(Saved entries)
■ ■ ■ ■ ■ ■ ■

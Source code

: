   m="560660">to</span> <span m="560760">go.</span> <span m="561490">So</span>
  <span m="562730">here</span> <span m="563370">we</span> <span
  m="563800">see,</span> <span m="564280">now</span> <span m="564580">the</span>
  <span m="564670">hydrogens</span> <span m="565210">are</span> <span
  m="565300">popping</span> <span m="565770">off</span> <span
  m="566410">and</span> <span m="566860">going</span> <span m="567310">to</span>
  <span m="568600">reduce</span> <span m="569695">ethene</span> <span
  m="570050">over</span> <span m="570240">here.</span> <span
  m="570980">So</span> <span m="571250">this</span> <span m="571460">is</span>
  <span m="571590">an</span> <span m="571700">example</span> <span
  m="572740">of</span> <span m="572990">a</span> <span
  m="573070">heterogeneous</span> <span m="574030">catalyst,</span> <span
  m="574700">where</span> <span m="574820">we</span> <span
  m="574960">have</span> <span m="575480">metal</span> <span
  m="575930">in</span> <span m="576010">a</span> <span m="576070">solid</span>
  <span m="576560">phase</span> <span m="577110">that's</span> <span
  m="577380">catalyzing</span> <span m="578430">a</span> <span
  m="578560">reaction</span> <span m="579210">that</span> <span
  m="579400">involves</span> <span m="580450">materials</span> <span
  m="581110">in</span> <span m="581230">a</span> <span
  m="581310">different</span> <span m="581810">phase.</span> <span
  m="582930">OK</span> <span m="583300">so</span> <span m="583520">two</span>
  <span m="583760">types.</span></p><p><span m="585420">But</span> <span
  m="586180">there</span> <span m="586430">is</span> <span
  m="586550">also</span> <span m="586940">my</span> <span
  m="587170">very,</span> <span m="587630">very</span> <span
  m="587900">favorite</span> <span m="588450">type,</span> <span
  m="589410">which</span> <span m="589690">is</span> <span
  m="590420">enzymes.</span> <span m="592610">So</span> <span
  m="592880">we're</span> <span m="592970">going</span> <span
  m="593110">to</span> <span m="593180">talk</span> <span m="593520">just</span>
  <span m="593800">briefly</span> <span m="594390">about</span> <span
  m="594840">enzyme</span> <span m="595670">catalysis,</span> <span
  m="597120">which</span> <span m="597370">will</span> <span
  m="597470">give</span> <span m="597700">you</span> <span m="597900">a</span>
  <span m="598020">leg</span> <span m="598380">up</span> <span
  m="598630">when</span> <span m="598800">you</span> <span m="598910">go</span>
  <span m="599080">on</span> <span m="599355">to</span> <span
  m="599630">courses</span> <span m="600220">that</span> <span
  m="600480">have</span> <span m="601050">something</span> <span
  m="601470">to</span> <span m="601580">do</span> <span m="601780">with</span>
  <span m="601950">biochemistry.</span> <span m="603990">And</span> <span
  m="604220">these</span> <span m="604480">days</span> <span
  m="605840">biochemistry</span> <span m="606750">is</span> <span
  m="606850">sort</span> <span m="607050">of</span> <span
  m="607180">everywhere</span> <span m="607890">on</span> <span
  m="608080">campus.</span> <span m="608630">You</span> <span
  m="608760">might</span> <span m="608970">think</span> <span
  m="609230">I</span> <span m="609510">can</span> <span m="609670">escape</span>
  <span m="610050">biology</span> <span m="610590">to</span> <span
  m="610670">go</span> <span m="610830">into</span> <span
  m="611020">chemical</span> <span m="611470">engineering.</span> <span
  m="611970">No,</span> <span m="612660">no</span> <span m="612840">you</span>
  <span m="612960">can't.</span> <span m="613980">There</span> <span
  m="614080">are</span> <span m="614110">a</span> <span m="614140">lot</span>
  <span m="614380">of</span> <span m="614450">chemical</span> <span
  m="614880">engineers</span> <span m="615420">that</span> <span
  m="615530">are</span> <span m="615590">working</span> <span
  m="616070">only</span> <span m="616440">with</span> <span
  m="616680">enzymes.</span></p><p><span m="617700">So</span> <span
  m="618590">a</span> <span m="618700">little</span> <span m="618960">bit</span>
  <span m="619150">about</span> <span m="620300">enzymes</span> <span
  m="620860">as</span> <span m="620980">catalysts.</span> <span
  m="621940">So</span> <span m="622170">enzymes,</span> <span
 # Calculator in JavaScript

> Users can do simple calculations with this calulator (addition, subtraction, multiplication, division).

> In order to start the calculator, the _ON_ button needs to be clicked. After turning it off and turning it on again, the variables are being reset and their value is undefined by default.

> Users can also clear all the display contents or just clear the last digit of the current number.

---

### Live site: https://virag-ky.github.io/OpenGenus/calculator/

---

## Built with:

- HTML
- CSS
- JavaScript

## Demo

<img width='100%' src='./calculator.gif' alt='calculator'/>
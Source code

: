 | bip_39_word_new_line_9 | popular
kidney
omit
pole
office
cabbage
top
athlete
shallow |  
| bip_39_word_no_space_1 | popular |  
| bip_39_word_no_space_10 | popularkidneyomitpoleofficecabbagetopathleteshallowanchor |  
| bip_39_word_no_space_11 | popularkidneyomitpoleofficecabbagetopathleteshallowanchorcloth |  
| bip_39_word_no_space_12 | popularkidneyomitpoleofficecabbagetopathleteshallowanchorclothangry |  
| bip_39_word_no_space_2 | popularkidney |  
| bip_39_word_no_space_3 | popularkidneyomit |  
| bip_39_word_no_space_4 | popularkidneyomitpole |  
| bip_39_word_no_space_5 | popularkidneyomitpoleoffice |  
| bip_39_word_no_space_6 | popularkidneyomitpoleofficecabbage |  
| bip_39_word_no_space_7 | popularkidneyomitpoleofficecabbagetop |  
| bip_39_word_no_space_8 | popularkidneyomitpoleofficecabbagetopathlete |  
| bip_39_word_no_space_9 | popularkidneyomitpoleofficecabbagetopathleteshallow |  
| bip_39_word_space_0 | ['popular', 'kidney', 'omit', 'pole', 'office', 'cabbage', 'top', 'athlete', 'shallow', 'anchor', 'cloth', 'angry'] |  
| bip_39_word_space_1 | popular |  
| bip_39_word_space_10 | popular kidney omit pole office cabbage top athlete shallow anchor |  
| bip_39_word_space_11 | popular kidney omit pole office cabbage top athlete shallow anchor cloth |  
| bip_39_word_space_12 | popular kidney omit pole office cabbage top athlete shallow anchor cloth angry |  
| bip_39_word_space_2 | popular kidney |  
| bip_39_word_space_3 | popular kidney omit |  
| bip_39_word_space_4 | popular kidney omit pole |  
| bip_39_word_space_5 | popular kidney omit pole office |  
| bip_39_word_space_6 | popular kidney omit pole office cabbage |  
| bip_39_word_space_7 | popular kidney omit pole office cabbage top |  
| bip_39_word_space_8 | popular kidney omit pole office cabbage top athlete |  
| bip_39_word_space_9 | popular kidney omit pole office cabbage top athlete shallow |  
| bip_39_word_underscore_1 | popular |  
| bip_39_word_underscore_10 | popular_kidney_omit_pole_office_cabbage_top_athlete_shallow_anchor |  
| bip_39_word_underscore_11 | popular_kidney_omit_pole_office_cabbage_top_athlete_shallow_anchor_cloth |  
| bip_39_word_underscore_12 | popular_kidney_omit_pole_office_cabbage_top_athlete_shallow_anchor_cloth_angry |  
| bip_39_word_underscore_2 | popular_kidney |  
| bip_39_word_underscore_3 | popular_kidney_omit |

■ ■ ■ ■ ■ ■ ■

• Task objective
Among the entries, how many lines contain the word "which"? Give the number alone.

• Final answer
2